◆ Exercise goal: Read the entries below and pull out each line with the string "routers".

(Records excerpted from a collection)

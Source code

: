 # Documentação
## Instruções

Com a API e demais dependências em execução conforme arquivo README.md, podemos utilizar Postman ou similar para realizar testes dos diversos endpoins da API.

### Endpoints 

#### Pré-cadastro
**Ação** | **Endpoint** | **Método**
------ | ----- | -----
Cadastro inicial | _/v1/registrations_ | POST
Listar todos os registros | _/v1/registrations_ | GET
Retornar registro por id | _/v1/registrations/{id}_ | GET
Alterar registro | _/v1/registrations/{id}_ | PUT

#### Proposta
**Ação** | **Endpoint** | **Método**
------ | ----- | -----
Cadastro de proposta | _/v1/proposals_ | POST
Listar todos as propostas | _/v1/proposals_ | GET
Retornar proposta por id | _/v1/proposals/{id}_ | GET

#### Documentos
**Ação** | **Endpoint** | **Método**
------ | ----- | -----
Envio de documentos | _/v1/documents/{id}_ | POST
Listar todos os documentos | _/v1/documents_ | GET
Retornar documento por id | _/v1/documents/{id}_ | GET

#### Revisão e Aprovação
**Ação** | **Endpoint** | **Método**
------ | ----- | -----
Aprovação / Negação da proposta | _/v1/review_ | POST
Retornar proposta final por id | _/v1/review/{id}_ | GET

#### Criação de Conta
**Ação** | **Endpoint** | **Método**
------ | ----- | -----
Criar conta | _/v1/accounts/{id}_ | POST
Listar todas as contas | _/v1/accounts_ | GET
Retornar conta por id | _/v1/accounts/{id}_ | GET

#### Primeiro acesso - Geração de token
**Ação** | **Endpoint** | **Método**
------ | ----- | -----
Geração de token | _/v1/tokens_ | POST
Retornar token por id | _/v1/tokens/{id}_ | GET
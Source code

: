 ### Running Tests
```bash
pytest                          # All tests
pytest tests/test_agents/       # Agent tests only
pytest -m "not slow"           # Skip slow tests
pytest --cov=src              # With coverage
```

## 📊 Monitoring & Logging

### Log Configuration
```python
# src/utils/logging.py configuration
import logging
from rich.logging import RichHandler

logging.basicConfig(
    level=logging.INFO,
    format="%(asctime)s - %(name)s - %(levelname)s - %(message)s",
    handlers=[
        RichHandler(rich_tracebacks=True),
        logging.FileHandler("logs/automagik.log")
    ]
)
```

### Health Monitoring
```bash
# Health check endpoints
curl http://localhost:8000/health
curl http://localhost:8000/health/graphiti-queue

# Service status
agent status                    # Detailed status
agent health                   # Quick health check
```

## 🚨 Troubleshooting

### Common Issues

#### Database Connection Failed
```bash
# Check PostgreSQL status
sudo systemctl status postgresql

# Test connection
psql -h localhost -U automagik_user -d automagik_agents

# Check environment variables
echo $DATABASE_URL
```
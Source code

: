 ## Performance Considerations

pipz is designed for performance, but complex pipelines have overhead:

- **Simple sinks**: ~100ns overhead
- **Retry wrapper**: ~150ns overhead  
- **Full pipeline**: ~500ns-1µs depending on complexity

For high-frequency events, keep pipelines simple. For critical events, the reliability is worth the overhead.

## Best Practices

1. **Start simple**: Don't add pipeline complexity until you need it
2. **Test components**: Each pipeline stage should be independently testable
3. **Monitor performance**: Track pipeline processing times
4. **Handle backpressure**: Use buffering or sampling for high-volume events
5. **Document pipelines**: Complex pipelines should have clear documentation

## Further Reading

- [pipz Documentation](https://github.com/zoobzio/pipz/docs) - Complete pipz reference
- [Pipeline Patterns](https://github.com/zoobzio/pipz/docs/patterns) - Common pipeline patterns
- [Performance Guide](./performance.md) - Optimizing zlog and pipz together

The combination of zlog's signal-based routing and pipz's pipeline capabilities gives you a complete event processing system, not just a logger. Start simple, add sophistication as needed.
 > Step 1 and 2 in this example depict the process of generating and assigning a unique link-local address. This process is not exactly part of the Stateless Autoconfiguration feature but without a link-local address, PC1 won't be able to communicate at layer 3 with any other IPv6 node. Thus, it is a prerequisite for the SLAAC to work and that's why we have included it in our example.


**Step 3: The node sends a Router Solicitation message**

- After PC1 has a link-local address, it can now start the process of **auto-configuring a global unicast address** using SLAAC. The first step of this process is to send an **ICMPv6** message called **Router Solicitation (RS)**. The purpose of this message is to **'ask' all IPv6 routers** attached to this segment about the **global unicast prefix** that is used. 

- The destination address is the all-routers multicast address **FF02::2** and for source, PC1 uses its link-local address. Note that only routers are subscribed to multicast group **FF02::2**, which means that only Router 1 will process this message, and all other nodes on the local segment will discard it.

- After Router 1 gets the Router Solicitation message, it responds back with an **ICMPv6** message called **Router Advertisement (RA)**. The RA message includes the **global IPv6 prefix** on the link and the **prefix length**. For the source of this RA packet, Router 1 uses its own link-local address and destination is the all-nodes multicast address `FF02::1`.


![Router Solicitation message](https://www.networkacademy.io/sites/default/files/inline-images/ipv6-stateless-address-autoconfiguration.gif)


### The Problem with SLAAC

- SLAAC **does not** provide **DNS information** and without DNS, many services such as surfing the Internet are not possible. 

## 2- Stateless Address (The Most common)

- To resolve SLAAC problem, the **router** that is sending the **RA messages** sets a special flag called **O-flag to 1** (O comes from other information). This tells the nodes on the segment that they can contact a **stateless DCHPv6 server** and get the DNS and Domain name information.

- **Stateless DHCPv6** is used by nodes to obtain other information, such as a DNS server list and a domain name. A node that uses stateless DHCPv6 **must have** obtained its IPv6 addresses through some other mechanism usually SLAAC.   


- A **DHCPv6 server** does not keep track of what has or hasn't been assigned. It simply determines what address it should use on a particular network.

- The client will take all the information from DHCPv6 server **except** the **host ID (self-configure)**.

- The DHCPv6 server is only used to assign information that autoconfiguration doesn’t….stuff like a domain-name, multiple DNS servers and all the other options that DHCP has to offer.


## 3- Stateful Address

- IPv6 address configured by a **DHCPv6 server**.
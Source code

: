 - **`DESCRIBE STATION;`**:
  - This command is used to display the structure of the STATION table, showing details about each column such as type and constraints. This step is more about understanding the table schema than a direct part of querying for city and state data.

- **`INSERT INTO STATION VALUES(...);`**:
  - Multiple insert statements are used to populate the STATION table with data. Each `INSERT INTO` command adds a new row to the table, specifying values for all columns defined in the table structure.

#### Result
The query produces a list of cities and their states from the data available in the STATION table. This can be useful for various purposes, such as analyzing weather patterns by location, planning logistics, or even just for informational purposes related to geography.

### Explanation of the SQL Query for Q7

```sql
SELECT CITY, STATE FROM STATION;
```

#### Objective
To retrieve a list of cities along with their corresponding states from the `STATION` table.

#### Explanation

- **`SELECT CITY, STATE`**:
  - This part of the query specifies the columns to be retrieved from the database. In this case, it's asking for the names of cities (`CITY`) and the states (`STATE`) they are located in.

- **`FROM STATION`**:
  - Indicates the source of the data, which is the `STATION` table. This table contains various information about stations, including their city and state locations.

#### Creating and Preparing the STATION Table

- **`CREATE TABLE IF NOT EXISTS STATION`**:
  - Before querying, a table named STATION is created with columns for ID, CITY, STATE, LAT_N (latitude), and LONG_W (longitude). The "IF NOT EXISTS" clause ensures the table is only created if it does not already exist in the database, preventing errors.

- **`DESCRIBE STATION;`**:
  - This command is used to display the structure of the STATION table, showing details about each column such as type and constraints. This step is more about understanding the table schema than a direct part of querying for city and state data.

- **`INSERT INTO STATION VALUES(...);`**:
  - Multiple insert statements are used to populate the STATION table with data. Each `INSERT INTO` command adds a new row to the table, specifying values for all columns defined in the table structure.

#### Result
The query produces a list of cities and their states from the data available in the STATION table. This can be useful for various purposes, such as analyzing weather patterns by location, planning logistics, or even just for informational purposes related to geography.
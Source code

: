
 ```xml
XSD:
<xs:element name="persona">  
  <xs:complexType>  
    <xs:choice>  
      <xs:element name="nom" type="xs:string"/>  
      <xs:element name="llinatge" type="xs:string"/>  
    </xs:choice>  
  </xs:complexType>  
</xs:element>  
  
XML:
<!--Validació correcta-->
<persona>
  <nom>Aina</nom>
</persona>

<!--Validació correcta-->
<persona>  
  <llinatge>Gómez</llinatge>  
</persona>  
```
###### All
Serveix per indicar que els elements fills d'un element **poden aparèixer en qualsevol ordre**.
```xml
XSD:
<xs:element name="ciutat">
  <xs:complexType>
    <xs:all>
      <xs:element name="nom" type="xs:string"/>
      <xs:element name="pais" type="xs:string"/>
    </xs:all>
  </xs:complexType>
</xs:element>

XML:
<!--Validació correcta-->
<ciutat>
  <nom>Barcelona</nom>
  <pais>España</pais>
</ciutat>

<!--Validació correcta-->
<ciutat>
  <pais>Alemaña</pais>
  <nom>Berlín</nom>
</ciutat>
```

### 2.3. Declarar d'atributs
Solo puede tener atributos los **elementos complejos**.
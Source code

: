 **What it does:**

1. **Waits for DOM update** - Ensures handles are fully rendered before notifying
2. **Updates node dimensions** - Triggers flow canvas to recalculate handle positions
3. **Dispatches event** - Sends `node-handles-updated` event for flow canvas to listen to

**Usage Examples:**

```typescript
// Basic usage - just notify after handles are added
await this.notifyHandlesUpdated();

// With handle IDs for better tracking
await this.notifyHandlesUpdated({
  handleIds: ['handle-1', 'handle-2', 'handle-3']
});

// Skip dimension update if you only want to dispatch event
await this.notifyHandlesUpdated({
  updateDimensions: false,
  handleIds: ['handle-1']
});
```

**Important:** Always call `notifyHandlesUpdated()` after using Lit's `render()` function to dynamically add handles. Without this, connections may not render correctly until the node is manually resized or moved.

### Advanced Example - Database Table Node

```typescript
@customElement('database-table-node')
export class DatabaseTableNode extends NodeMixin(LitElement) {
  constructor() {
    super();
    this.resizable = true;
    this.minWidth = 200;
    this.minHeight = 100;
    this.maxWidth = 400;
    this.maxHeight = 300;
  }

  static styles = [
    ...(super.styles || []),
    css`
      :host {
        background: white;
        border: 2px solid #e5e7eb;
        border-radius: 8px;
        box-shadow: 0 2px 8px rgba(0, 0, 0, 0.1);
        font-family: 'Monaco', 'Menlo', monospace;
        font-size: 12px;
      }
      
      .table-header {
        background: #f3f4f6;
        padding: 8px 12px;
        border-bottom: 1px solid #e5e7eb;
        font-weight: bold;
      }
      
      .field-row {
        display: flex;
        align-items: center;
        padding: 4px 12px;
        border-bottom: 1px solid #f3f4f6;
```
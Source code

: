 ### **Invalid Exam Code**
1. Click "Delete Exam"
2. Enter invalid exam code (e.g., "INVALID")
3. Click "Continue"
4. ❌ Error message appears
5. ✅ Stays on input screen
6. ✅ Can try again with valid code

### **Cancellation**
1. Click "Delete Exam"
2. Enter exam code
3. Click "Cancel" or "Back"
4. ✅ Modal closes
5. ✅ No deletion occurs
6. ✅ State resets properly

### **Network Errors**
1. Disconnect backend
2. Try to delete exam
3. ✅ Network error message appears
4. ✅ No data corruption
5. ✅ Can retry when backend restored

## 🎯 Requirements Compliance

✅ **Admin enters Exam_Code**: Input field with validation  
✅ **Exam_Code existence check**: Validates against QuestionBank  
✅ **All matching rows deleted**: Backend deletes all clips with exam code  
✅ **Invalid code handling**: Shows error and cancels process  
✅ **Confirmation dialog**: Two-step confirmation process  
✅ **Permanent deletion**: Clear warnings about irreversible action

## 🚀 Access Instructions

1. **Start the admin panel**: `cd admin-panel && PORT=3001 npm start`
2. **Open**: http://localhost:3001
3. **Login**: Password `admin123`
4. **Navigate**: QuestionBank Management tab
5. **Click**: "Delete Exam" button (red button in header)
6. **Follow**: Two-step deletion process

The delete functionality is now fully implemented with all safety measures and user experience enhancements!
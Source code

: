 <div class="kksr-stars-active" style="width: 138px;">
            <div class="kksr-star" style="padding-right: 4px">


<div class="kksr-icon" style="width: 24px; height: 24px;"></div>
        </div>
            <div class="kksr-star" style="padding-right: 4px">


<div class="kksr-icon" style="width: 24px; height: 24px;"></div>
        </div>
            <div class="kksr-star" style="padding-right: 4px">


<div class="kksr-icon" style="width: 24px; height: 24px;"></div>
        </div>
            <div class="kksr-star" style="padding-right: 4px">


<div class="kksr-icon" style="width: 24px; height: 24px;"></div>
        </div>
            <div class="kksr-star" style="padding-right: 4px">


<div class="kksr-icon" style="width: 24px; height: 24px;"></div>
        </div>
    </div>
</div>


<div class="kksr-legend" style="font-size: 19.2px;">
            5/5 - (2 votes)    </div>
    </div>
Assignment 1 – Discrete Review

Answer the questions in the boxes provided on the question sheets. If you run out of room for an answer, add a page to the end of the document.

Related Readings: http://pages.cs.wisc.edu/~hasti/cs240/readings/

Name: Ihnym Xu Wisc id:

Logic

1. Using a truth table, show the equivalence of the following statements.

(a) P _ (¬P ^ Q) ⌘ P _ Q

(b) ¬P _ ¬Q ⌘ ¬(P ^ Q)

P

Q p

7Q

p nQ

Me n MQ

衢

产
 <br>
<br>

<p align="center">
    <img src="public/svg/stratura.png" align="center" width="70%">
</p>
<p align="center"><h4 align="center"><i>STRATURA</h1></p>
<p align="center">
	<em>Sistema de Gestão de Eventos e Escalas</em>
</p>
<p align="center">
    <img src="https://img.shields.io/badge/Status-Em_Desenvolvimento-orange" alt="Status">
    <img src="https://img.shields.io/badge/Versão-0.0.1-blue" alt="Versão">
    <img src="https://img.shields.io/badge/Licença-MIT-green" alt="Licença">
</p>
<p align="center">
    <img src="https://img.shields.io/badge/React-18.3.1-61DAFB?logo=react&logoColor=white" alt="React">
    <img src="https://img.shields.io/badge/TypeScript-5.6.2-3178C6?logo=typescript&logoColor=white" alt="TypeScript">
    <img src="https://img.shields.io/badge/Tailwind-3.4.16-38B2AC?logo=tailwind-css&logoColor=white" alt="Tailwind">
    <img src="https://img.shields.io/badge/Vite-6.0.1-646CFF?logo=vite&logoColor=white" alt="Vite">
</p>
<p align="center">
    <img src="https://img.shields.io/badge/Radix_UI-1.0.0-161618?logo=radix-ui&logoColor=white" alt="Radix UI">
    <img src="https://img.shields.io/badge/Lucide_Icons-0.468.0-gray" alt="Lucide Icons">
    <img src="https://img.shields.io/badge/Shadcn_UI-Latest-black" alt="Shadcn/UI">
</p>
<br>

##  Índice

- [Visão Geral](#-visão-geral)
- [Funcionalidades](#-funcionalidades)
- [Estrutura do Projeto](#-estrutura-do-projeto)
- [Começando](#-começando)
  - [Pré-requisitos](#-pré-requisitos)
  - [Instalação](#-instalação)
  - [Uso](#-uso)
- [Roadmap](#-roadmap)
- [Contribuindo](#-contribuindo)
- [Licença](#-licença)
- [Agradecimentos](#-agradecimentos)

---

◆ Exercise answer:
- After PC1 has a link-local address, it can now start the process of **auto-configuring a global unicast address** using SLAAC. The first step of this process is to send an **ICMPv6** message called **Router Solicitation (RS)**. The purpose of this message is to **'ask' all IPv6 routers** attached to this segment about the **global unicast prefix** that is used. 
- The destination address is the all-routers multicast address **FF02::2** and for source, PC1 uses its link-local address. Note that only routers are subscribed to multicast group **FF02::2**, which means that only Router 1 will process this message, and all other nodes on the local segment will discard it.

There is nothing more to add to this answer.